Фатима, самая преданная из пяти жен Узбека, готова в то же время поклясться, что ее муж – самый очаровательный из мужчин, и что она никогда не знала других: «Когда я выходила за тебя, мои глаза еще не видели лица мужчины: ты и теперь еще единственный, лицезреть кого мне дозволено»[31]

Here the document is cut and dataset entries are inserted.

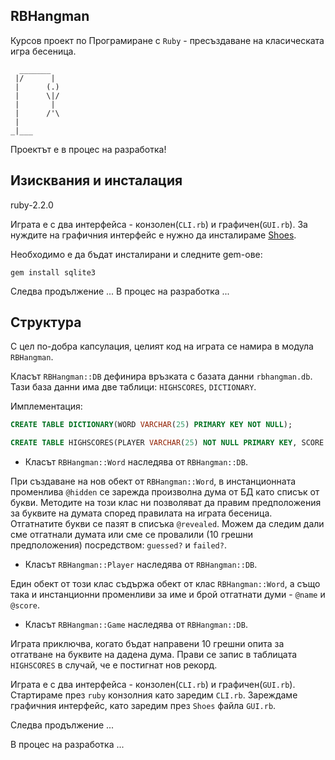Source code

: ## RBHangman

Курсов проект по Програмиране с `Ruby` - пресъздаване на класическата игра бесеница.

```
  _______
 |/      |
 |      (.)
 |      \|/
 |       |
 |      /'\
 |
_|___
```
Проектът е в процес на разработка!

## Изисквания и инсталация

ruby-2.2.0

Играта е с два интерфейса - конзолен(`CLI.rb`) и графичен(`GUI.rb`). За нуждите на графичния интерфейс е нужно да инсталираме [Shoes](http://shoesrb.com/).

Необходимо е да бъдат инсталирани и следните gem-ове:

`gem install sqlite3`

Следва продължение ...
В процес на разработка ...

## Структура

С цел по-добра капсулация, целият код на играта се намира в модула `RBHangman`.

Класът `RBHangman::DB` дефинира връзката с базата данни `rbhangman.db`. Тази база данни има две таблици: `HIGHSCORES`, `DICTIONARY`.

Имплементация: 

```SQL
CREATE TABLE DICTIONARY(WORD VARCHAR(25) PRIMARY KEY NOT NULL);
```
```SQL
CREATE TABLE HIGHSCORES(PLAYER VARCHAR(25) NOT NULL PRIMARY KEY, SCORE INTEGER NOT NULL);
```

+ Класът `RBHangman::Word` наследява от `RBHangman::DB`.

При създаване на нов обект от `RBHangman::Word`, в инстанционната променлива `@hidden` се зарежда произволна дума от БД като списък от букви. Методите на този клас ни позволяват да правим предположения за буквите на думата според правилата на играта бесеница. Отгатнатите букви се пазят в списъка `@revealed`. Можем да следим дали сме отгатнали думата или сме се провалили (10 грешни предположения) посредством: `guessed?` и  `failed?`. 

+ Класът `RBHangman::Player` наследява от `RBHangman::DB`. 

Един обект от този клас съдържа обект от клас `RBHangman::Word`, а също така и инстанционни променливи за име и брой отгатнати думи - `@name` и `@score`.

+ Класът `RBHangman::Game` наследява от `RBHangman::DB`.

Играта приключва, когато бъдат направени 10 грешни опита за отгатване на буквите на дадена дума. Прави се запис в таблицата `HIGHSCORES` в случай, че е постигнат нов рекорд.



Играта е с два интерфейса - конзолен(`CLI.rb`) и графичен(`GUI.rb`). Стартираме през `ruby` конзолния като заредим `CLI.rb`. Зареждаме графичния интерфейс, като заредим през `Shoes` файла `GUI.rb`.



Следва продължение ...

В процес на разработка ...






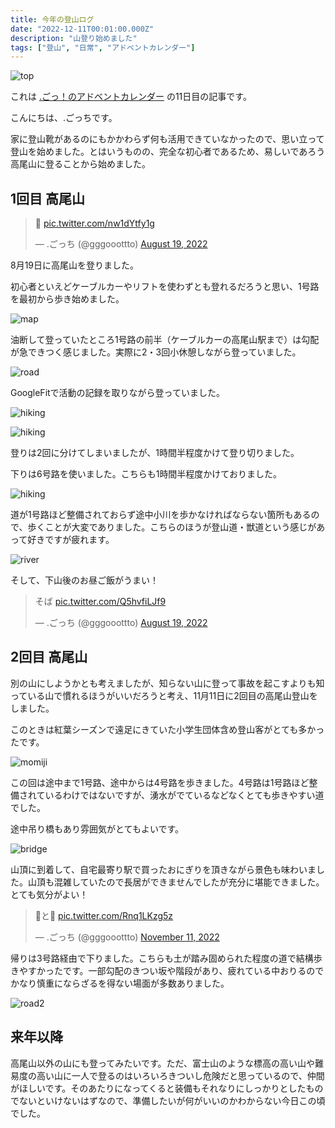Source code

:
 ```yaml
---
title: 今年の登山ログ
date: "2022-12-11T00:01:00.000Z"
description: "山登り始めました"
tags: ["登山", "日常", "アドベントカレンダー"]
---
```


![top](/assets/images/posts/20221211-climbing-mountains/top.jpg)

これは [.ごっ！のアドベントカレンダー](https://adventar.org/calendars/8199) の11日目の記事です。

こんにちは、.ごっちです。

家に登山靴があるのにもかかわらず何も活用できていなかったので、思い立って登山を始めました。とはいうものの、完全な初心者であるため、易しいであろう高尾山に登ることから始めました。

## 1回目 高尾山

<blockquote class="twitter-tweet"><p lang="und" dir="ltr">🗻 <a href="https://t.co/nw1dYtfy1g">pic.twitter.com/nw1dYtfy1g</a></p>&mdash; .ごっち (@gggooottto) <a href="https://twitter.com/gggooottto/status/1560424255296524289?ref_src=twsrc%5Etfw">August 19, 2022</a></blockquote>

8月19日に高尾山を登りました。

初心者といえどケーブルカーやリフトを使わずとも登れるだろうと思い、1号路を最初から歩き始めました。

![map](/assets/images/posts/20221211-climbing-mountains/map.jpg)

油断して登っていたところ1号路の前半（ケーブルカーの高尾山駅まで）は勾配が急できつく感じました。実際に2・3回小休憩しながら登っていました。

![road](/assets/images/posts/20221211-climbing-mountains/road.jpg)

GoogleFitで活動の記録を取りながら登っていました。

![hiking](/assets/images/posts/20221211-climbing-mountains/hiking3.png)

![hiking](/assets/images/posts/20221211-climbing-mountains/hiking1.png)

登りは2回に分けてしまいましたが、1時間半程度かけて登り切りました。

下りは6号路を使いました。こちらも1時間半程度かけておりました。

![hiking](/assets/images/posts/20221211-climbing-mountains/hiking2.png)

道が1号路ほど整備されておらず途中小川を歩かなければならない箇所もあるので、歩くことが大変でありました。こちらのほうが登山道・獣道という感じがあって好きですが疲れます。

![river](/assets/images/posts/20221211-climbing-mountains/river.jpg)

そして、下山後のお昼ご飯がうまい！

<blockquote class="twitter-tweet"><p lang="ja" dir="ltr">そば <a href="https://t.co/Q5hvfiLJf9">pic.twitter.com/Q5hvfiLJf9</a></p>&mdash; .ごっち (@gggooottto) <a href="https://twitter.com/gggooottto/status/1560495562113585152?ref_src=twsrc%5Etfw">August 19, 2022</a></blockquote>

## 2回目 高尾山

別の山にしようかとも考えましたが、知らない山に登って事故を起こすよりも知っている山で慣れるほうがいいだろうと考え、11月11日に2回目の高尾山登山をしました。

このときは紅葉シーズンで遠足にきていた小学生団体含め登山客がとても多かったです。

![momiji](/assets/images/posts/20221211-climbing-mountains/momiji.jpg)

この回は途中まで1号路、途中からは4号路を歩きました。4号路は1号路ほど整備されているわけではないですが、湧水がでているなどなくとても歩きやすい道でした。

途中吊り橋もあり雰囲気がとてもよいです。

![bridge](/assets/images/posts/20221211-climbing-mountains/bridge.jpg)

山頂に到着して、自宅最寄り駅で買ったおにぎりを頂きながら景色も味わいました。山頂も混雑していたので長居ができませんでしたが充分に堪能できました。とても気分がよい！

<blockquote class="twitter-tweet"><p lang="ja" dir="ltr">🗻と🍙 <a href="https://t.co/Rnq1LKzg5z">pic.twitter.com/Rnq1LKzg5z</a></p>&mdash; .ごっち (@gggooottto) <a href="https://twitter.com/gggooottto/status/1590895277430669313?ref_src=twsrc%5Etfw">November 11, 2022</a></blockquote>

帰りは3号路経由で下りました。こちらも土が踏み固められた程度の道で結構歩きやすかったです。一部勾配のきつい坂や階段があり、疲れている中おりるのでかなり慎重にならざるを得ない場面が多数ありました。

![road2](/assets/images/posts/20221211-climbing-mountains/road2.jpg)

## 来年以降

高尾山以外の山にも登ってみたいです。ただ、富士山のような標高の高い山や難易度の高い山に一人で登るのはいろいろきついし危険だと思っているので、仲間がほしいです。そのあたりになってくると装備もそれなりにしっかりとしたものでないといけないはずなので、準備したいが何がいいのかわからない今日この頃でした。
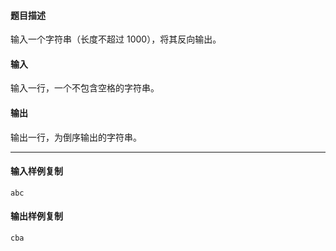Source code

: #### 题目描述

输入一个字符串（长度不超过 1000），将其反向输出。

#### 输入

输入一行，一个不包含空格的字符串。

#### 输出

输出一行，为倒序输出的字符串。

___

#### 输入样例复制

```
abc
```

#### 输出样例复制

```
cba
```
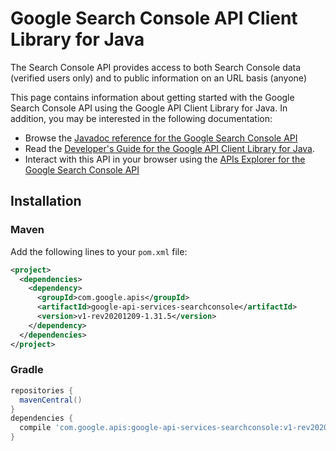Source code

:# Google Search Console API Client Library for Java

The Search Console API provides access to both Search Console data (verified users only) and to public information on an URL basis (anyone)

This page contains information about getting started with the Google Search Console API
using the Google API Client Library for Java. In addition, you may be interested
in the following documentation:

* Browse the [Javadoc reference for the Google Search Console API][javadoc]
* Read the [Developer's Guide for the Google API Client Library for Java][google-api-client].
* Interact with this API in your browser using the [APIs Explorer for the Google Search Console API][api-explorer]

## Installation

### Maven

Add the following lines to your `pom.xml` file:

```xml
<project>
  <dependencies>
    <dependency>
      <groupId>com.google.apis</groupId>
      <artifactId>google-api-services-searchconsole</artifactId>
      <version>v1-rev20201209-1.31.5</version>
    </dependency>
  </dependencies>
</project>
```

### Gradle

```gradle
repositories {
  mavenCentral()
}
dependencies {
  compile 'com.google.apis:google-api-services-searchconsole:v1-rev20201209-1.31.5'
}
```

[javadoc]: https://googleapis.dev/java/google-api-services-searchconsole/latest/index.html
[google-api-client]: https://github.com/googleapis/google-api-java-client/
[api-explorer]: https://developers.google.com/apis-explorer/#p/searchconsole/v1/
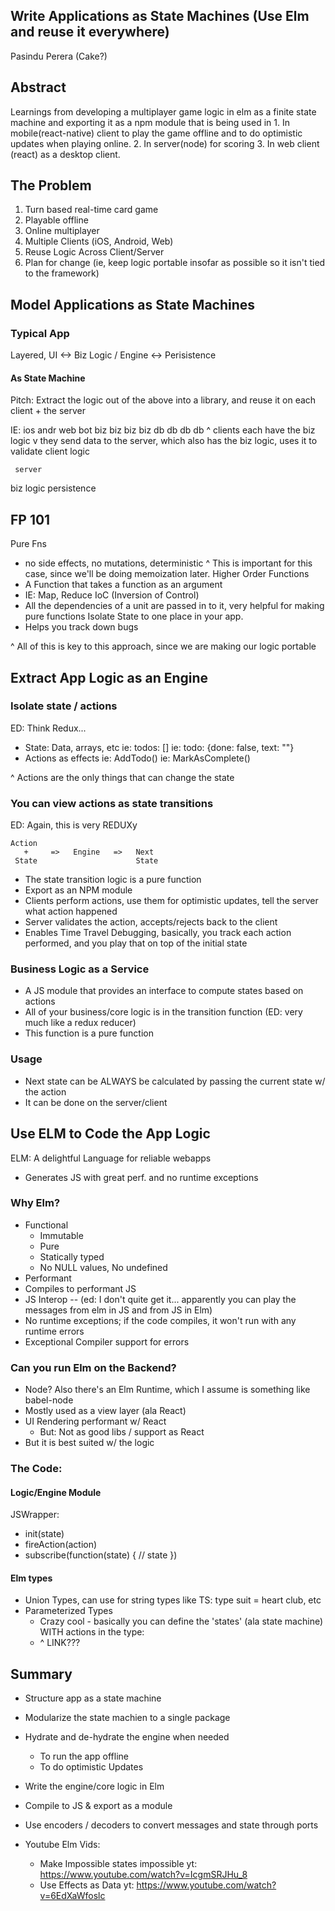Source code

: ## Write Applications as State Machines (Use Elm and reuse it everywhere)
Pasindu Perera (Cake?)

## Abstract
Learnings from developing a multiplayer game logic in elm as a finite state machine and exporting it as a npm module that is being used in 1. In mobile(react-native) client to play the game offline and to do optimistic updates when playing online. 2. In server(node) for scoring 3. In web client (react) as a desktop client.

## The Problem
1. Turn based real-time card game
2. Playable offline
3. Online multiplayer
4. Multiple Clients (iOS, Android, Web)
5. Reuse Logic Across Client/Server
6. Plan for change (ie, keep logic portable insofar as possible so it isn't tied to the framework) 

## Model Applications as State Machines
### Typical App
Layered, UI <-> Biz Logic / Engine <-> Perisistence

#### As State Machine
Pitch: Extract the logic out of the above into a library, and reuse it on each client + the server

IE:
ios  andr    web   bot
biz   biz    biz   biz
db     db     db    db
^ clients each have the biz logic
v they send data to the server, which also has the biz logic, uses it to validate client logic

     server
  biz logic
persistence

## FP 101
Pure Fns
 * no side effects, no mutations, deterministic
 ^ This is important for this case, since we'll be doing memoization later.
Higher Order Functions
 * A Function that takes a function as an argument
 * IE: Map, Reduce
IoC (Inversion of Control)
 * All the dependencies of a unit are passed in to it, very helpful for making pure functions
Isolate State to one place in your app.
 * Helps you track down bugs

^ All of this is key to this approach, since we are making our logic portable

## Extract App Logic as an Engine
### Isolate state / actions
ED: Think Redux...

* State: Data, arrays, etc
 ie: todos: []
 ie: todo: {done: false, text: ""}
* Actions as effects
 ie: AddTodo()
 ie: MarkAsComplete()

^ Actions are the only things that can change the state

### You can view actions as state transitions
ED: Again, this is very REDUXy
```
Action
   +     =>   Engine   =>   Next
 State                      State
```

* The state transition logic is a pure function
* Export as an NPM module
* Clients perform actions, use them for optimistic updates, tell the server what action happened
* Server validates the action, accepts/rejects back to the client
* Enables Time Travel Debugging, basically, you track each action performed, and you play that on top of the initial state

### Business Logic as a Service
* A JS module that provides an interface to compute states based on actions
* All of your business/core logic is in the transition function (ED: very much like a redux reducer)
* This function is a pure function

### Usage
* Next state can be ALWAYS be calculated by passing the current state w/ the action
* It can be done on the server/client

## Use ELM to Code the App Logic
ELM: A delightful Language for reliable webapps
* Generates JS with great perf. and no runtime exceptions

### Why Elm?
* Functional
  * Immutable
  * Pure
  * Statically typed
  * No NULL values, No undefined
* Performant
* Compiles to performant JS
* JS Interop -- (ed: I don't quite get it... apparently you can play the messages from elm in JS and from JS in Elm)
* No runtime exceptions; if the code compiles, it won't run with any runtime errors
* Exceptional Compiler support for errors

### Can you run Elm on the Backend?
* Node? Also there's an Elm Runtime, which I assume is something like babel-node
* Mostly used as a view layer (ala React)
* UI Rendering performant w/ React
  * But: Not as good libs / support as React
* But it is best suited w/ the logic

### The Code:
#### Logic/Engine Module
JSWrapper:
 * init(state)
 * fireAction(action)
 * subscribe(function(state) {
     // state
 })
 #### Elm types
  * Union Types, can use for string types like TS: type suit = heart club, etc
  * Parameterized Types
    * Crazy cool - basically you can define the 'states' (ala state machine) WITH actions in the type:
    * ^ LINK???

## Summary
* Structure app as a state machine
* Modularize the state machien to a single package
* Hydrate and de-hydrate the engine when needed
  * To run the app offline
  * To do optimistic Updates

* Write the engine/core logic in Elm
* Compile to JS & export as a module
* Use encoders / decoders to convert messages and state through ports

* Youtube Elm Vids:
  * Make Impossible states impossible yt: https://www.youtube.com/watch?v=IcgmSRJHu_8
  * Use Effects as Data yt: https://www.youtube.com/watch?v=6EdXaWfoslc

. Этот замкнутый круг из «Персидских писем» Монтескьё сильно напоминает знаменитый силлогизм калифа Омара, согласно которому в книгах из Александрийской библиотеки либо говорится то же самое, что и в Коране (а значит, в них нет проку – ничего не случится, если их сжечь), либо – полностью противоположное (а значит, они святотатственны – и лучше их сжечь). Это два примера упорной и недальновидной привязанности – к мужчине и к книге. Приведенное мной сравнение неслучайно: всему, что можно сказать о браке, о неверности, об измене или же о полигамии, удивительным образом найдется точное соответствие в наших книжных симпатиях.Приверженцы строгой моногамии (те, кто посвящают всю жизнь одной-единственной книге) по-прежнему существуют в роли своего рода религиозных деятелей, но такие типажи редко встречаются среди обыкновенных читателей-мирян. За исключением, пожалуй, каких-нибудь очаровательных безумцев или же помешанных, которые круглые сутки, день за днем, в том числе по праздникам и по воскресеньям, живут в мире «Поисков утраченного времени», «Поминок по Финнегану» или в других известных литературных лабиринтах; в конце концов, и то, и другое – священные тексты эпохи. Подобных читателей можно назвать «клаустрофилами», любителями замкнутых пространств. Про них же психоаналитик Эльвио Факинелли писал: дай ему волю, так он ни за что и никогда бы не покидал пространство книги, где он замуровал себя заживо и проживает нескончаемый «период внутриутробного развития».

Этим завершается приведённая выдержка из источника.